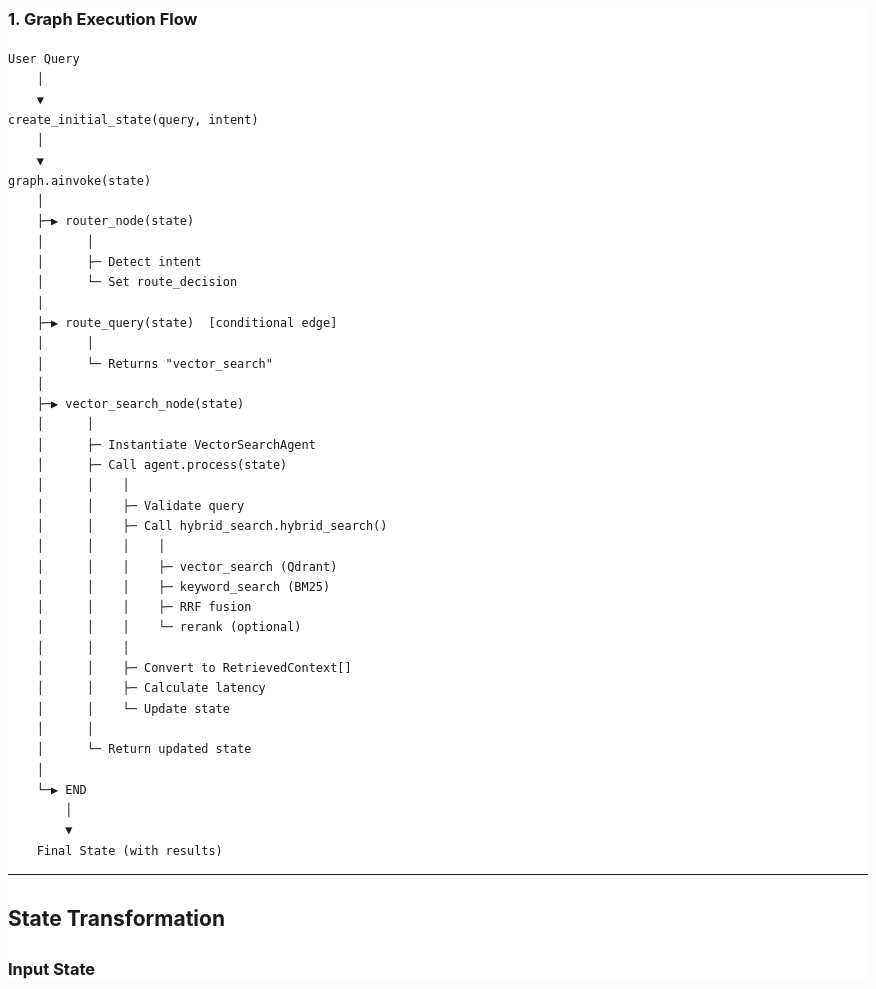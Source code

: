 ### 1. Graph Execution Flow

```
User Query
    │
    ▼
create_initial_state(query, intent)
    │
    ▼
graph.ainvoke(state)
    │
    ├─▶ router_node(state)
    │      │
    │      ├─ Detect intent
    │      └─ Set route_decision
    │
    ├─▶ route_query(state)  [conditional edge]
    │      │
    │      └─ Returns "vector_search"
    │
    ├─▶ vector_search_node(state)
    │      │
    │      ├─ Instantiate VectorSearchAgent
    │      ├─ Call agent.process(state)
    │      │    │
    │      │    ├─ Validate query
    │      │    ├─ Call hybrid_search.hybrid_search()
    │      │    │    │
    │      │    │    ├─ vector_search (Qdrant)
    │      │    │    ├─ keyword_search (BM25)
    │      │    │    ├─ RRF fusion
    │      │    │    └─ rerank (optional)
    │      │    │
    │      │    ├─ Convert to RetrievedContext[]
    │      │    ├─ Calculate latency
    │      │    └─ Update state
    │      │
    │      └─ Return updated state
    │
    └─▶ END
        │
        ▼
    Final State (with results)
```

---

## State Transformation

### Input State
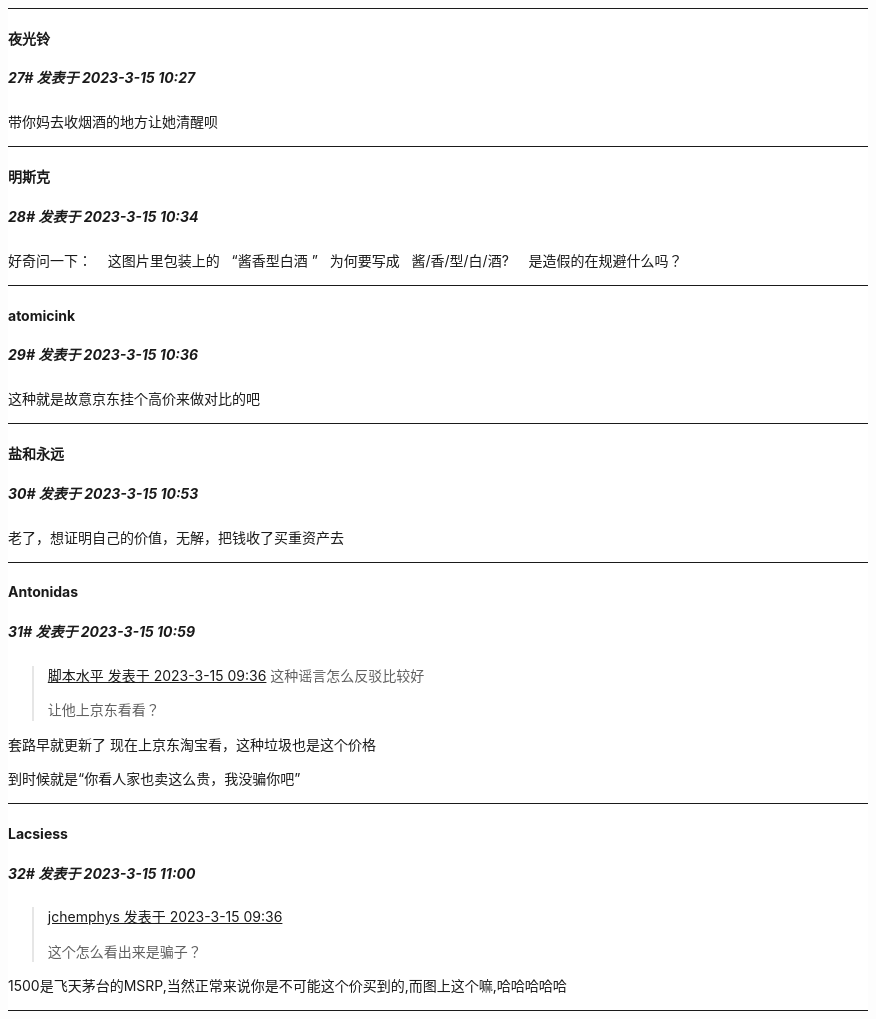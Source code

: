 *****

####  夜光铃  
##### 27#       发表于 2023-3-15 10:27

带你妈去收烟酒的地方让她清醒呗

*****

####  明斯克  
##### 28#       发表于 2023-3-15 10:34

好奇问一下：    这图片里包装上的   “酱香型白酒 ”   为何要写成   酱/香/型/白/酒?     是造假的在规避什么吗？

*****

####  atomicink  
##### 29#       发表于 2023-3-15 10:36

这种就是故意京东挂个高价来做对比的吧

*****

####  盐和永远  
##### 30#       发表于 2023-3-15 10:53

老了，想证明自己的价值，无解，把钱收了买重资产去


*****

####  Antonidas  
##### 31#       发表于 2023-3-15 10:59

<blockquote><a href="httphttps://bbs.saraba1st.com/2b/forum.php?mod=redirect&amp;goto=findpost&amp;pid=60091566&amp;ptid=2124139" target="_blank">脚本水平 发表于 2023-3-15 09:36</a>
这种谣言怎么反驳比较好 

让他上京东看看？</blockquote>
套路早就更新了
现在上京东淘宝看，这种垃圾也是这个价格

到时候就是“你看人家也卖这么贵，我没骗你吧”

*****

####  Lacsiess  
##### 32#       发表于 2023-3-15 11:00

<blockquote><a href="httphttps://bbs.saraba1st.com/2b/forum.php?mod=redirect&amp;goto=findpost&amp;pid=60091562&amp;ptid=2124139" target="_blank">jchemphys 发表于 2023-3-15 09:36</a>

这个怎么看出来是骗子？</blockquote>
1500是飞天茅台的MSRP,当然正常来说你是不可能这个价买到的,而图上这个嘛,哈哈哈哈哈

*****
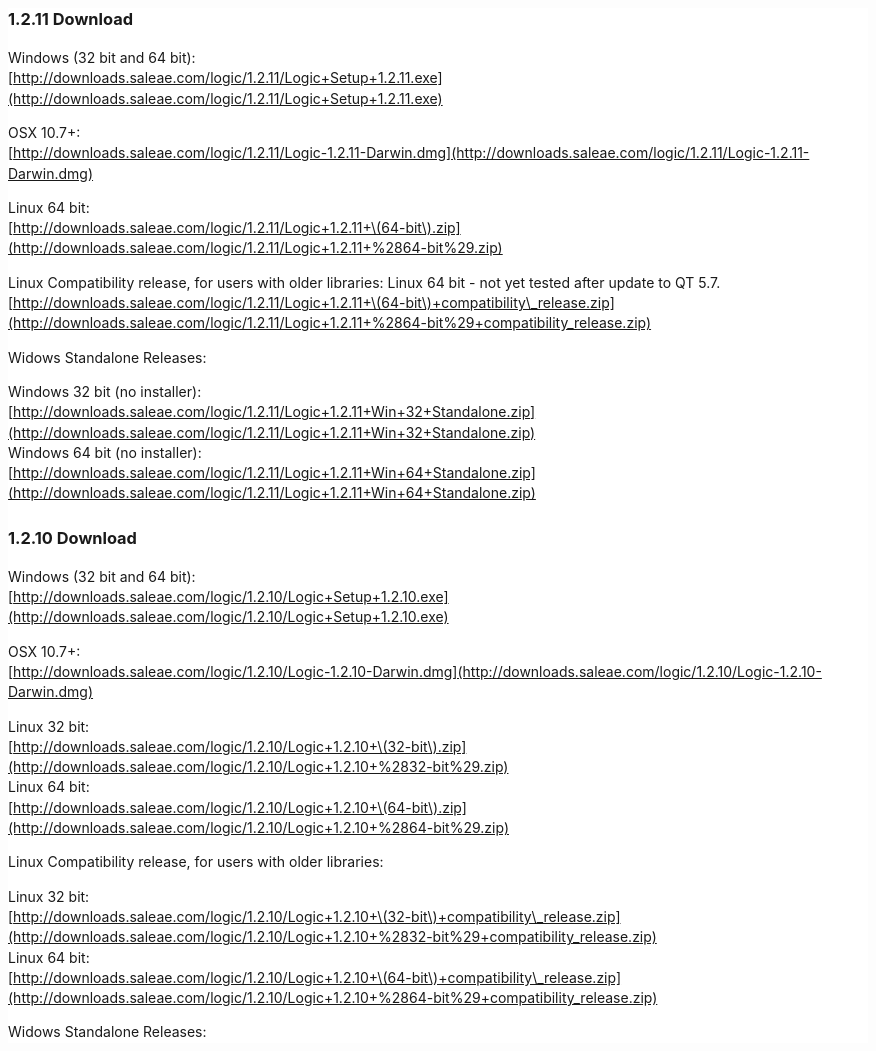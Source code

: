 ### **1.2.11 Download**

Windows \(32 bit and 64 bit\):  
[http://downloads.saleae.com/logic/1.2.11/Logic+Setup+1.2.11.exe](http://downloads.saleae.com/logic/1.2.11/Logic+Setup+1.2.11.exe)

OSX 10.7+:  
[http://downloads.saleae.com/logic/1.2.11/Logic-1.2.11-Darwin.dmg](http://downloads.saleae.com/logic/1.2.11/Logic-1.2.11-Darwin.dmg)

Linux 64 bit:  
[http://downloads.saleae.com/logic/1.2.11/Logic+1.2.11+\(64-bit\).zip](http://downloads.saleae.com/logic/1.2.11/Logic+1.2.11+%2864-bit%29.zip)

Linux Compatibility release, for users with older libraries: Linux 64 bit - not yet tested after update to QT 5.7. [http://downloads.saleae.com/logic/1.2.11/Logic+1.2.11+\(64-bit\)+compatibility\_release.zip](http://downloads.saleae.com/logic/1.2.11/Logic+1.2.11+%2864-bit%29+compatibility_release.zip)

Widows Standalone Releases:

Windows 32 bit \(no installer\):  
[http://downloads.saleae.com/logic/1.2.11/Logic+1.2.11+Win+32+Standalone.zip](http://downloads.saleae.com/logic/1.2.11/Logic+1.2.11+Win+32+Standalone.zip)  
Windows 64 bit \(no installer\):  
[http://downloads.saleae.com/logic/1.2.11/Logic+1.2.11+Win+64+Standalone.zip](http://downloads.saleae.com/logic/1.2.11/Logic+1.2.11+Win+64+Standalone.zip)

### **1.2.10 Download**

Windows \(32 bit and 64 bit\):  
[http://downloads.saleae.com/logic/1.2.10/Logic+Setup+1.2.10.exe](http://downloads.saleae.com/logic/1.2.10/Logic+Setup+1.2.10.exe)

OSX 10.7+:  
[http://downloads.saleae.com/logic/1.2.10/Logic-1.2.10-Darwin.dmg](http://downloads.saleae.com/logic/1.2.10/Logic-1.2.10-Darwin.dmg)

Linux 32 bit:  
[http://downloads.saleae.com/logic/1.2.10/Logic+1.2.10+\(32-bit\).zip](http://downloads.saleae.com/logic/1.2.10/Logic+1.2.10+%2832-bit%29.zip)  
Linux 64 bit:  
[http://downloads.saleae.com/logic/1.2.10/Logic+1.2.10+\(64-bit\).zip](http://downloads.saleae.com/logic/1.2.10/Logic+1.2.10+%2864-bit%29.zip)

Linux Compatibility release, for users with older libraries:

Linux 32 bit:  
[http://downloads.saleae.com/logic/1.2.10/Logic+1.2.10+\(32-bit\)+compatibility\_release.zip](http://downloads.saleae.com/logic/1.2.10/Logic+1.2.10+%2832-bit%29+compatibility_release.zip)  
Linux 64 bit:  
[http://downloads.saleae.com/logic/1.2.10/Logic+1.2.10+\(64-bit\)+compatibility\_release.zip](http://downloads.saleae.com/logic/1.2.10/Logic+1.2.10+%2864-bit%29+compatibility_release.zip)

Widows Standalone Releases:

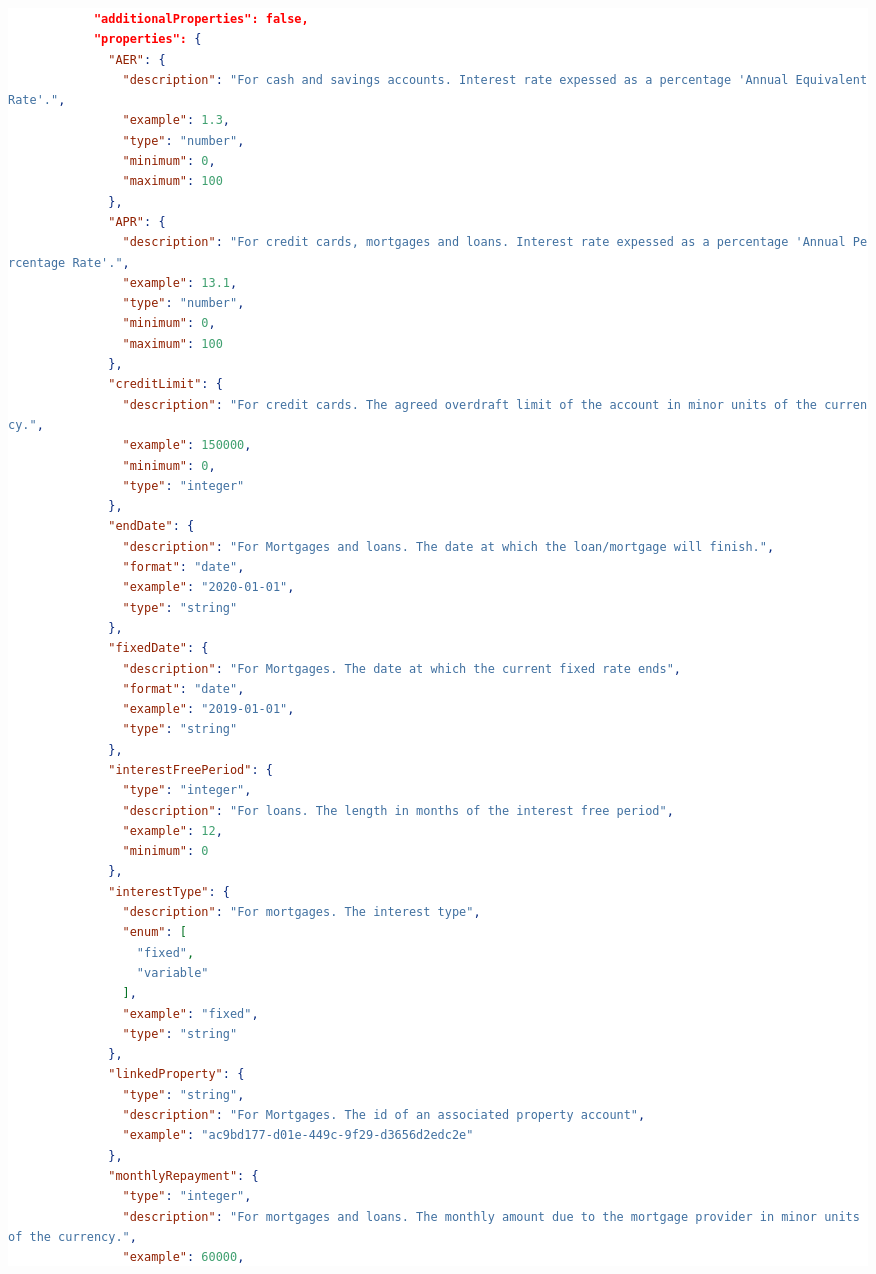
 ```json
            "additionalProperties": false,
            "properties": {
              "AER": {
                "description": "For cash and savings accounts. Interest rate expessed as a percentage 'Annual Equivalent Rate'.",
                "example": 1.3,
                "type": "number",
                "minimum": 0,
                "maximum": 100
              },
              "APR": {
                "description": "For credit cards, mortgages and loans. Interest rate expessed as a percentage 'Annual Percentage Rate'.",
                "example": 13.1,
                "type": "number",
                "minimum": 0,
                "maximum": 100
              },
              "creditLimit": {
                "description": "For credit cards. The agreed overdraft limit of the account in minor units of the currency.",
                "example": 150000,
                "minimum": 0,
                "type": "integer"
              },
              "endDate": {
                "description": "For Mortgages and loans. The date at which the loan/mortgage will finish.",
                "format": "date",
                "example": "2020-01-01",
                "type": "string"
              },
              "fixedDate": {
                "description": "For Mortgages. The date at which the current fixed rate ends",
                "format": "date",
                "example": "2019-01-01",
                "type": "string"
              },
              "interestFreePeriod": {
                "type": "integer",
                "description": "For loans. The length in months of the interest free period",
                "example": 12,
                "minimum": 0
              },
              "interestType": {
                "description": "For mortgages. The interest type",
                "enum": [
                  "fixed",
                  "variable"
                ],
                "example": "fixed",
                "type": "string"
              },
              "linkedProperty": {
                "type": "string",
                "description": "For Mortgages. The id of an associated property account",
                "example": "ac9bd177-d01e-449c-9f29-d3656d2edc2e"
              },
              "monthlyRepayment": {
                "type": "integer",
                "description": "For mortgages and loans. The monthly amount due to the mortgage provider in minor units of the currency.",
                "example": 60000,
```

§ Work item:
In the entries above, some lines hold the string "installer". Copy each of them.

§ Response to the exercise:
Windows 32 bit \(no installer\):  
Windows 64 bit \(no installer\):  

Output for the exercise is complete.